[Saved entries]
· · · · ·

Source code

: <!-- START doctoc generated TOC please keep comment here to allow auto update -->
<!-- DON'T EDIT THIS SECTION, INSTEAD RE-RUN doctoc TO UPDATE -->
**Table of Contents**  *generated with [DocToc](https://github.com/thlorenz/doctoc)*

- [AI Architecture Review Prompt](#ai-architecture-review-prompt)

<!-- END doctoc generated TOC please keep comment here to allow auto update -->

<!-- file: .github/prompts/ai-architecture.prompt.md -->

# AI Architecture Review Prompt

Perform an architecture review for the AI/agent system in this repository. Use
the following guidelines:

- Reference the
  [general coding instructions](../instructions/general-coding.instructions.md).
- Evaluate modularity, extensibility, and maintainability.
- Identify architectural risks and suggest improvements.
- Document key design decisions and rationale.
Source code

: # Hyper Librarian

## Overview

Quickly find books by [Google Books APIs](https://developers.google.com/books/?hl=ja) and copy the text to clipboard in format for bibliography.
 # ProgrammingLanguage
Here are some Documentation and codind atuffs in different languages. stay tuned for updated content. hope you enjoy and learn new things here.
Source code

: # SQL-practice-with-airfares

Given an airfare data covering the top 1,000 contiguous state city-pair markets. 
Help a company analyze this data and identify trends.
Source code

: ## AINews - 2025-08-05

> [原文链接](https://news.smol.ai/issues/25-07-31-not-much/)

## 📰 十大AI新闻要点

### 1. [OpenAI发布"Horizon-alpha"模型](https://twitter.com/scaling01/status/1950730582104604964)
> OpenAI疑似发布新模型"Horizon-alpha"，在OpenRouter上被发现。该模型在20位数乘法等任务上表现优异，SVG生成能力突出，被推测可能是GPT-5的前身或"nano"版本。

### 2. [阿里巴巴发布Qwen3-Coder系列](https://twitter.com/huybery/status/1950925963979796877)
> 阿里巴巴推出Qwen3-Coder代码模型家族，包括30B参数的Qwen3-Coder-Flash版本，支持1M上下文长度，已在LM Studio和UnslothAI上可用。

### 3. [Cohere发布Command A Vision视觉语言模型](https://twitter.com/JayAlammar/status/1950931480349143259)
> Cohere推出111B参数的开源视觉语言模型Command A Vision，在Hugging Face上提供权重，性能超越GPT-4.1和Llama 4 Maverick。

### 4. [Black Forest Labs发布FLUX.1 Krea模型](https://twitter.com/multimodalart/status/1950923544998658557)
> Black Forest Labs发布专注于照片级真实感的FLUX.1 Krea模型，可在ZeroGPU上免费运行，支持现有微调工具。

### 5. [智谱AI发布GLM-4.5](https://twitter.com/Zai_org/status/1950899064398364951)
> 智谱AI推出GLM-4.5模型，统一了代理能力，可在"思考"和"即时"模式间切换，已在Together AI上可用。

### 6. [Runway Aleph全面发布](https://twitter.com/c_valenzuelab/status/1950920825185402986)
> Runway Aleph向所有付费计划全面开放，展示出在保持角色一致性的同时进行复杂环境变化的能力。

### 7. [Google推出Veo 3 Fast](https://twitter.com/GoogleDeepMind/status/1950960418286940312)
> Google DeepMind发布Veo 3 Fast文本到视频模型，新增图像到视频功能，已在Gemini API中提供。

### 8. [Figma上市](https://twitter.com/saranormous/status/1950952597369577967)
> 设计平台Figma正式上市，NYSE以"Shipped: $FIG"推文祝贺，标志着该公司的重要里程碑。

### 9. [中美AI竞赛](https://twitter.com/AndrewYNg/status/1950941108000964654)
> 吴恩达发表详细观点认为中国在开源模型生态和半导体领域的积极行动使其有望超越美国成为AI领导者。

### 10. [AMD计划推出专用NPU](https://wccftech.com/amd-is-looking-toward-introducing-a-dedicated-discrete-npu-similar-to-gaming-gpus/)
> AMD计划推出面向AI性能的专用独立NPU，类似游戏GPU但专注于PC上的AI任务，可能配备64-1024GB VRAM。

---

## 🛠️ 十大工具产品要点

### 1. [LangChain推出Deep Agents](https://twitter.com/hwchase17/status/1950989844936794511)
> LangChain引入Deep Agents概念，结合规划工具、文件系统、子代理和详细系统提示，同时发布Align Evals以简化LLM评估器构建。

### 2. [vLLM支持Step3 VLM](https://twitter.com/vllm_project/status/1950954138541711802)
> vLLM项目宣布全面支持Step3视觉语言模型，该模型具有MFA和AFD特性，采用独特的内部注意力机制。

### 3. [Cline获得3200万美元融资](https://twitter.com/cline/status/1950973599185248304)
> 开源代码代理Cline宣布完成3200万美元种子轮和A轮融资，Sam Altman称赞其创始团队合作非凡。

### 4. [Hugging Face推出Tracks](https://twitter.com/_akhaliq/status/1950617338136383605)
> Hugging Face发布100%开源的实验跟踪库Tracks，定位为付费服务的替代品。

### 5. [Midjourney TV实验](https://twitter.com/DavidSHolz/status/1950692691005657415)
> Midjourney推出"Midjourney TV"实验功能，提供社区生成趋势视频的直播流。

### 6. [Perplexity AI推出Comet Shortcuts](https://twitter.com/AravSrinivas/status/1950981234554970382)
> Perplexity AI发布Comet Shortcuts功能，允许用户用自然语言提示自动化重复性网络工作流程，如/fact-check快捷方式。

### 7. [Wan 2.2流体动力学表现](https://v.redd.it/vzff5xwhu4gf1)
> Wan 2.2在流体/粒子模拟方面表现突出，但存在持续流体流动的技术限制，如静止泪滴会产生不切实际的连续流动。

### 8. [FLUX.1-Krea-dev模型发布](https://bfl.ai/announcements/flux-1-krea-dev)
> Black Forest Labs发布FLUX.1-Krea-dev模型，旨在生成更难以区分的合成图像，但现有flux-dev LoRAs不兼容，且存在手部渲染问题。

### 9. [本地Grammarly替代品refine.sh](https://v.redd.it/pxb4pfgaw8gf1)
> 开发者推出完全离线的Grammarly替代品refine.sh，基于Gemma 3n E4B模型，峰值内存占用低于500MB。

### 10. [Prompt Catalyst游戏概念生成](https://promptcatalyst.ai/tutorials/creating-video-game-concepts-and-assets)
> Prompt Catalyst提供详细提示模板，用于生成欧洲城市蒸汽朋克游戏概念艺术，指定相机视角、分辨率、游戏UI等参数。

· · · · ·

REQUIRED WORK>
Some lines of the data above may hold the word "github"; report how many do, and nothing else.

ANSWER SPACE>
2